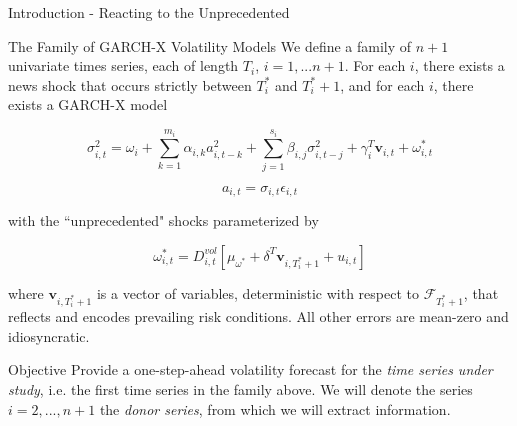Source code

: \documentclass{beamer} %
\newcommand{\x}{\textbf{v}}
\begin{document}
\begin{frame}[t]
\begin{columns}[t]
\begin{column}{0.465\textwidth}
\begin{block}{Introduction - Reacting to the Unprecedented}
\end{block}

            
\begin{block}{The Family of GARCH-X Volatility Models}
	We define a family of $n+1$ univariate times series, each of length $T_{i}$, $i=1,...n+1$.  For each $i$, there exists a news shock that occurs strictly between $T^{*}_{i}$ and $T^{*}_{i}+1$, and for each $i$, there exists a GARCH-X model

	\bigskip %




			  \begin{equation} \sigma^{2}_{i,t} = \omega_{i} + \sum^{m_{i}}_{k=1}\alpha_{i,k}a^{2}_{i,t-k} + \sum_{j=1}^{s_{i}}\beta_{i,j}\sigma_{i,t-j}^{2} + \gamma_{i}^{T} \x_{i,t} + \omega^{*}_{i,t}
			  \end{equation}
		  
			  \begin{equation}a_{i,t} = \sigma_{i,t}\epsilon_{i,t} 
			  \end{equation}

with the ``unprecedented" shocks parameterized by

\begin{equation}\omega_{i,t}^{*} = D^{vol}_{i,t}[\mu_{\omega^{*}}+\delta^{T}\x_{i,T^{*}_{i}+1}+ u_{i,t}]
\end{equation}

where $\x_{i,T^{*}_{i}+1}$ is a vector of variables, deterministic with respect to $\mathcal{F}_{T^{*}_{i}+1}$, that reflects and encodes prevailing risk conditions.  All other errors are mean-zero and idiosyncratic.


	\end{block}



\begin{block}{Objective}
Provide a one-step-ahead volatility forecast for the \textit{time series under study}, i.e. the first time series in the family above.  We will denote the series $i=2,...,n+1$ the \textit{donor series}, from which we will extract information.
\end{block}


\end{column}
\end{columns}
\end{frame}
\end{document}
- - - -
EXERCISE PROMPT —
Show each line of the material that includes the string "with" by copying it.

TASK ANSWER —
with the ``unprecedented" shocks parameterized by
where $\x_{i,T^{*}_{i}+1}$ is a vector of variables, deterministic with respect to $\mathcal{F}_{T^{*}_{i}+1}$, that reflects and encodes prevailing risk conditions.  All other errors are mean-zero and idiosyncratic.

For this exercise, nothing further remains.